◆ Work request
Pull from the data below each line where the word "const" occurs, and copy it.

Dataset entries
^^^^^^^^

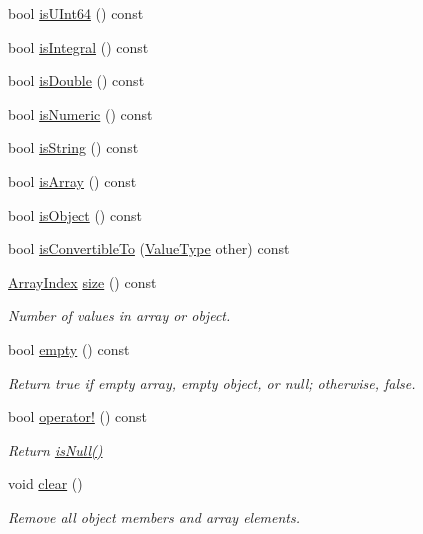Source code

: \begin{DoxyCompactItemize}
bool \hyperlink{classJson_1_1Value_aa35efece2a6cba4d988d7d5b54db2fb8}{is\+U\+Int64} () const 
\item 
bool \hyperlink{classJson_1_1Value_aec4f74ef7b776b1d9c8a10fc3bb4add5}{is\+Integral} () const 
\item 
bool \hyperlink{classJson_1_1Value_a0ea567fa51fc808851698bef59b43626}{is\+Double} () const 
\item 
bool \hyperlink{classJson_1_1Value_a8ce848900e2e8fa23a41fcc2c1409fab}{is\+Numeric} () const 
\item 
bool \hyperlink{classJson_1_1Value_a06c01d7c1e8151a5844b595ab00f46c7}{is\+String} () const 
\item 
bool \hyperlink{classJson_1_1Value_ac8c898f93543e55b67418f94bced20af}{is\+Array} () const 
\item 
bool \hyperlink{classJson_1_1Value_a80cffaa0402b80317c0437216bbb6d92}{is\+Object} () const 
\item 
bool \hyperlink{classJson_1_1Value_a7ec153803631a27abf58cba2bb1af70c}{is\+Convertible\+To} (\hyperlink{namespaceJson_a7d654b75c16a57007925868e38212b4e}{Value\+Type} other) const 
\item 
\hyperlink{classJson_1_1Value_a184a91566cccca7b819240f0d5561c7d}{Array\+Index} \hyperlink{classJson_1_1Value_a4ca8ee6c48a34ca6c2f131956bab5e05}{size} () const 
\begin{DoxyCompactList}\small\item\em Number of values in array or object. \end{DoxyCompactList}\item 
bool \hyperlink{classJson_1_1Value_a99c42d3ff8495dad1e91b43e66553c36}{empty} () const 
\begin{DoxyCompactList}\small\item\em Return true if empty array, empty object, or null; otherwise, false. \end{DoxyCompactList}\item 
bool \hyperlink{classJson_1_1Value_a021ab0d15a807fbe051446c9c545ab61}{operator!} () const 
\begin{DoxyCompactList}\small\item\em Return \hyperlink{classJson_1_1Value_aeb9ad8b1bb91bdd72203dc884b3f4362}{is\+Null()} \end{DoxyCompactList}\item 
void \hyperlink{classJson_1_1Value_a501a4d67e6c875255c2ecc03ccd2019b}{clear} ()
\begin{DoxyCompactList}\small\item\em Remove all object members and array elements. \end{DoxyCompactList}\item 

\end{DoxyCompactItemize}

^^^^^^^^

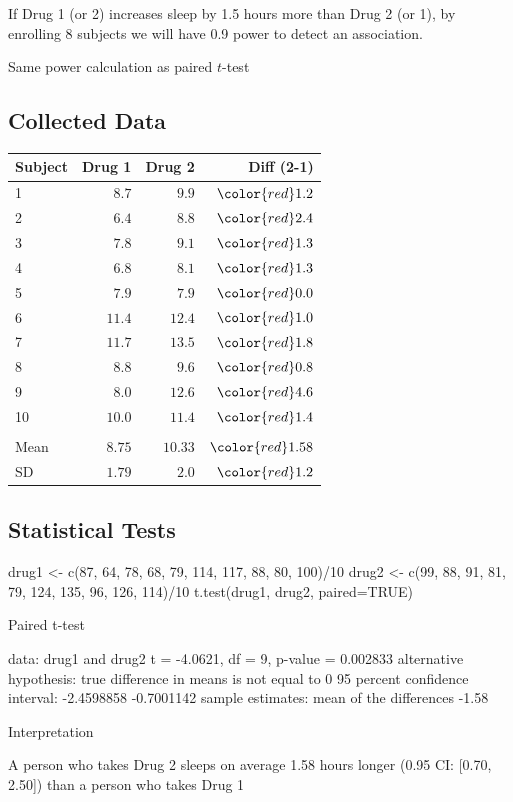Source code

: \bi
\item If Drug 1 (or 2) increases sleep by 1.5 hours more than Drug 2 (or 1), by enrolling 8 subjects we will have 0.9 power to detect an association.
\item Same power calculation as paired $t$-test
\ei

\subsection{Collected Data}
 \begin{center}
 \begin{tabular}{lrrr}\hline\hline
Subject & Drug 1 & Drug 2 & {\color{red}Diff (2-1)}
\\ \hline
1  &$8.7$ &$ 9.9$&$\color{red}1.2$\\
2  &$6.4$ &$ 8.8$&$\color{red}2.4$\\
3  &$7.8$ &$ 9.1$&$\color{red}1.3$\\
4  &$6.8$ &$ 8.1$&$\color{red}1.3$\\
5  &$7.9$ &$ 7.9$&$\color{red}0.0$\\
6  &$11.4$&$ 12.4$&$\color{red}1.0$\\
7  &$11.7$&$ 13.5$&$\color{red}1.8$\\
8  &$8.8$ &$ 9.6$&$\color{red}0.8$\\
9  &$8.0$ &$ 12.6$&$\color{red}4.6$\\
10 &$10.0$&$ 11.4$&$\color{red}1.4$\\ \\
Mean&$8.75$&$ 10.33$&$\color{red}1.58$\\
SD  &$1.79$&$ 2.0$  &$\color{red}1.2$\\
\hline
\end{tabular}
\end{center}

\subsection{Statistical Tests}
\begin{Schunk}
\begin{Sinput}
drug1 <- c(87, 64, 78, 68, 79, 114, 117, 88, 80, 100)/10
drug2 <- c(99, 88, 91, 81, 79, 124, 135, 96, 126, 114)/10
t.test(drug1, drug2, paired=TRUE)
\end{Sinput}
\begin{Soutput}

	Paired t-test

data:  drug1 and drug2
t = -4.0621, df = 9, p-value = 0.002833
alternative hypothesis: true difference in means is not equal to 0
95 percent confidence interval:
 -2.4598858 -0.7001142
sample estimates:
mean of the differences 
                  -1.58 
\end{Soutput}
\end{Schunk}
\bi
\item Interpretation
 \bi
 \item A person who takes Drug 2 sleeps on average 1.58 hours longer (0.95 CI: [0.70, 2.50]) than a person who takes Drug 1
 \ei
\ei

^^^^^^^^

◆ Completed exercise
bool \hyperlink{classJson_1_1Value_aa35efece2a6cba4d988d7d5b54db2fb8}{is\+U\+Int64} () const 
bool \hyperlink{classJson_1_1Value_aec4f74ef7b776b1d9c8a10fc3bb4add5}{is\+Integral} () const 
bool \hyperlink{classJson_1_1Value_a0ea567fa51fc808851698bef59b43626}{is\+Double} () const 
bool \hyperlink{classJson_1_1Value_a8ce848900e2e8fa23a41fcc2c1409fab}{is\+Numeric} () const 
bool \hyperlink{classJson_1_1Value_a06c01d7c1e8151a5844b595ab00f46c7}{is\+String} () const 
bool \hyperlink{classJson_1_1Value_ac8c898f93543e55b67418f94bced20af}{is\+Array} () const 
bool \hyperlink{classJson_1_1Value_a80cffaa0402b80317c0437216bbb6d92}{is\+Object} () const 
bool \hyperlink{classJson_1_1Value_a7ec153803631a27abf58cba2bb1af70c}{is\+Convertible\+To} (\hyperlink{namespaceJson_a7d654b75c16a57007925868e38212b4e}{Value\+Type} other) const 
\hyperlink{classJson_1_1Value_a184a91566cccca7b819240f0d5561c7d}{Array\+Index} \hyperlink{classJson_1_1Value_a4ca8ee6c48a34ca6c2f131956bab5e05}{size} () const 
bool \hyperlink{classJson_1_1Value_a99c42d3ff8495dad1e91b43e66553c36}{empty} () const 
bool \hyperlink{classJson_1_1Value_a021ab0d15a807fbe051446c9c545ab61}{operator!} () const 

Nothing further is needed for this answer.